Usage of behavioural biometrics as continuous secondary authentication is getting good traction. Diverse set of behavioural biometrics (e.g., voice, keystroke patterns, gait, gaze, etc.) have been proposed, with promising results. Like other security systems, their perceived security has been challenged by recent works. Works related to attacks tend to focus on specific biometrics, although this provides valuable insights into performance against the attack, but in the real-world applications an attacker might attack multiple behavioural biometric modalities and can use publicly available datasets for malicious purposes. The work on potential defences is also scarce. Another factor requiring attention is that the use synthetic data augmentation introduce vulnerability that can be exploited by the attackers.

          With the rising adoption of behavioural biometrics and the lack of available research introduces wide gaps in the aforementioned areas. We address these gaps by researching new state of the art attacks and defences. We will develop two state of the art attacks with different assumptions to the data availability, and perform a vulnerability analysis of synthetic data augmentation techniques. Our first attack will assume that the attacker does not have access to victim’s data. This attack will identify overlaps in general population’s behavioural biometrics using either opensource datasets or through crowd sourcing. Identified overlaps will be used to mount a state-of-the-art statistical attack. We will compare our work with current state-of-the-art statistical attacks. This phase will also include work on first ever defence against statistical attacks.

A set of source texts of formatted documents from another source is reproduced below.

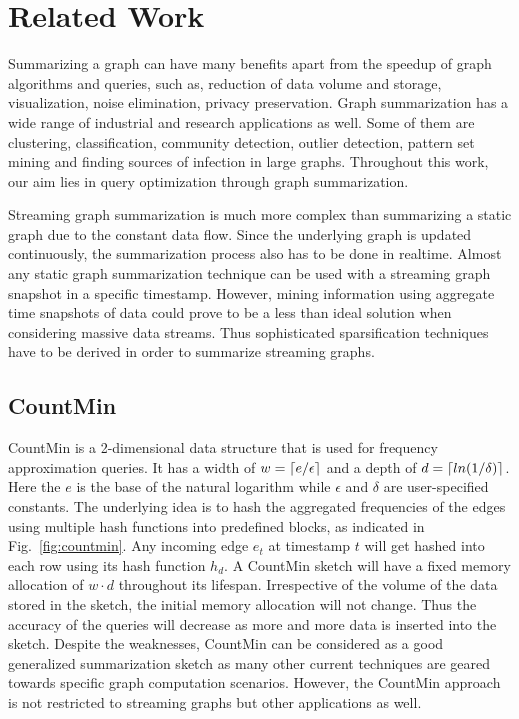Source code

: \section{Related Work}
\label{sec:related_work}

Summarizing a graph can have many benefits\cite{liu_graph_2018} apart from the speedup of graph algorithms and queries, such as, reduction of data volume and storage\cite{seo_effective_2018}, visualization\cite{dunne_motif_2013, jin_eco_nodate}, noise elimination\cite{zhang_discovery-driven_2010}, privacy preservation\cite{shoaran_zero-knowledge_2013}. Graph summarization has a wide range of industrial and research applications as well. Some of them are clustering\cite{cilibrasi_clustering_2005}, classification\cite{hutchison_compression_2006}, community detection\cite{chakrabarti_fully_nodate}, outlier detection\cite{smets_odd_2011, akoglu_opavion_2012}, pattern set mining\cite{mampaey_tell_2011} and finding sources of infection in large graphs\cite{prakash_spotting_2012}. Throughout this work, our aim lies in query optimization through graph summarization.

Streaming graph summarization is much more complex than summarizing a static graph due to the constant data flow. Since the underlying graph is updated continuously, the summarization process also has to be done in realtime. Almost any static graph summarization technique can be used with a streaming graph snapshot in a specific timestamp. However, mining information using aggregate time snapshots of data could prove to be a less than ideal solution when considering massive data streams. Thus sophisticated sparsification techniques have to be derived in order to summarize streaming graphs. 

\subsection{CountMin}

CountMin\cite{cormode_improved_2003} is a 2-dimensional data structure that is used for frequency approximation queries. It has a width of \(w = \lceil e / \epsilon\rceil\) and a depth of \(d = \lceil ln(1 / \delta)\rceil\). Here the \(e\) is the base of the natural logarithm while \(\epsilon\) and \(\delta\) are user-specified constants. The underlying idea is to hash the aggregated frequencies of the edges using multiple hash functions into predefined blocks, as indicated in Fig.~\ref{fig:countmin}. Any incoming edge \(e_t\) at timestamp \(t\) will get hashed into each row using its hash function \(h_d\). A CountMin sketch will have a fixed memory allocation of \(w \cdot d\) throughout its lifespan. Irrespective of the volume of the data stored in the sketch, the initial memory allocation will not change. Thus the accuracy of the queries will decrease as more and more data is inserted into the sketch. Despite the weaknesses, CountMin can be considered as a good generalized summarization sketch as many other current techniques are geared towards specific graph computation scenarios. However, the CountMin approach is not restricted to streaming graphs but other applications as well\cite{cormode_improved_2003}. 

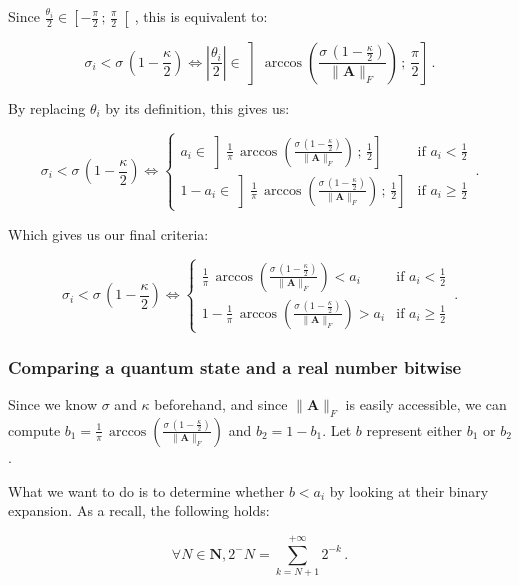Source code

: \documentclass[11pt, a4paper]{article}
\begin{document}
                Since \(\frac{\theta_i}{2}\in\left[-\frac\pi2\,;\,\frac\pi2\right[\), this is equivalent to:
                
                \[\sigma_i < \sigma\,\left(1 - \frac\kappa2\right)\iff\left|\frac{\theta_i}{2}\right|\in\left]\arccos\left(\frac{\sigma\,\left(1 - \frac\kappa2\right)}{\|\mathbf{A}\|_F}\right)\,;\,\frac\pi2\right]\,.\]
                
                By replacing \(\theta_i\) by its definition, this gives us:
                
                \[\sigma_i < \sigma\,\left(1 - \frac\kappa2\right)\iff\begin{cases}a_i\in\left]\frac1\pi\,\arccos\left(\frac{\sigma\,\left(1 - \frac\kappa2\right)}{\|\mathbf{A}\|_F}\right)\,;\,\frac12\right]&\text{if }a_i<\frac12\\1-a_i\in\left]\frac1\pi\,\arccos\left(\frac{\sigma\,\left(1 - \frac\kappa2\right)}{\|\mathbf{A}\|_F}\right)\,;\,\frac12\right]&\text{if }a_i\geqslant\frac12\end{cases}\,.\]
                
                Which gives us our final criteria:
                
                \[\sigma_i < \sigma\,\left(1 - \frac\kappa2\right)\iff\begin{cases}\frac1\pi\,\arccos\left(\frac{\sigma\,\left(1 - \frac\kappa2\right)}{\|\mathbf{A}\|_F}\right) < a_i&\text{if }a_i<\frac12\\1-\frac1\pi\,\arccos\left(\frac{\sigma\,\left(1 - \frac\kappa2\right)}{\|\mathbf{A}\|_F}\right) > a_i&\text{if }a_i\geqslant\frac12\end{cases}\,.\]
            
            \subsubsection{Comparing a quantum state and a real number bitwise}
                Since we know \(\sigma\) and \(\kappa\) beforehand, and since \(\|\mathbf{A}\|_F\) is easily accessible, we can compute \(b_1=\frac1\pi\,\arccos\left(\frac{\sigma\,\left(1 - \frac\kappa2\right)}{\|\mathbf{A}\|_F}\right)\) and \(b_2 = 1 - b_1\). Let \(b\) represent either \(b_1\) or \(b_2\).
                
                What we want to do is to determine whether \(b<a_i\) by looking at their binary expansion. As a recall, the following holds:
                
                \[\forall N\in\mathbf{N},2^-N=\sum_{k=N+1}^{+\infty}2^{-k}\,.\]
                
\end{document}
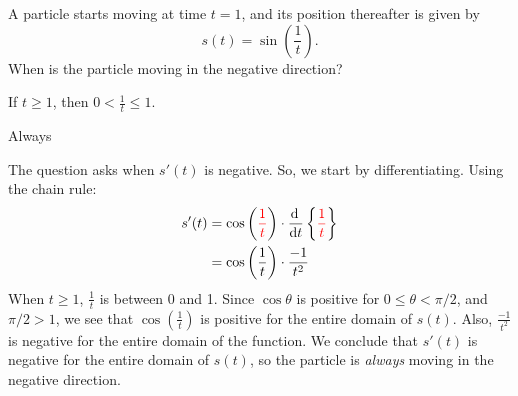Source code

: \begin{Mquestion}
A particle starts moving at time $t=1$, and its position thereafter  is given by
\[s(t)=\sin\left(\frac{1}{t}\right).\]
 When is the particle moving in the negative direction?
\end{Mquestion}
\begin{hint}
If $t \ge 1$, then $0<\frac{1}{t} \leq 1$.
\end{hint}
\begin{answer}
Always
\end{answer}
\begin{solution}
The question asks when $s'(t)$ is negative. So, we start by differentiating. Using the chain rule:
\begin{align*}
s'(t)&=\cos\left(\textcolor{red}{\frac{1}{t}}\right)\cdot\diff{}{t}\left\{\textcolor{red}{\frac{1}{t}}\right\}\\
&=\cos\left({\frac{1}{t}}\right)\cdot\frac{-1}{t^2}
\end{align*}
When $t\ge1$, $\frac{1}{t}$ is between 0 and 1. Since $\cos \theta$ is positive for $0 \leq \theta < \pi/2$, and $\pi/2 >1$, we see that $\cos\left(\frac{1}{t}\right)$ is positive for the entire domain of $s(t)$. Also, $\frac{-1}{t^2}$ is negative for the entire domain of the function. We conclude that $s'(t)$ is negative for the entire domain of $s(t)$, so the particle is \emph{always} moving in the negative direction.
\end{solution}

          The second attack will evaluate an insider threat. The insider can observe the victim, to identify key behaviours. Then the attacker would query opensource databases to find a close adversarial sample. For this work we will experiment with human participants by collecting behavioural biometric data, implement an authentication system and attacking it using human subjects. Imbalance in data for behavioural biometric-based security application is common, and often data augmentation techniques are used to balance the training data. It is well established that behavioural overlaps can open the possibility of a statistical attack. Yet, the impact of synthetic data augmentation on security is not well studied. We will evaluate the effect of data augmentation on security and identify best practices to avoid creation of any backdoor that can be used by the statistical attacks.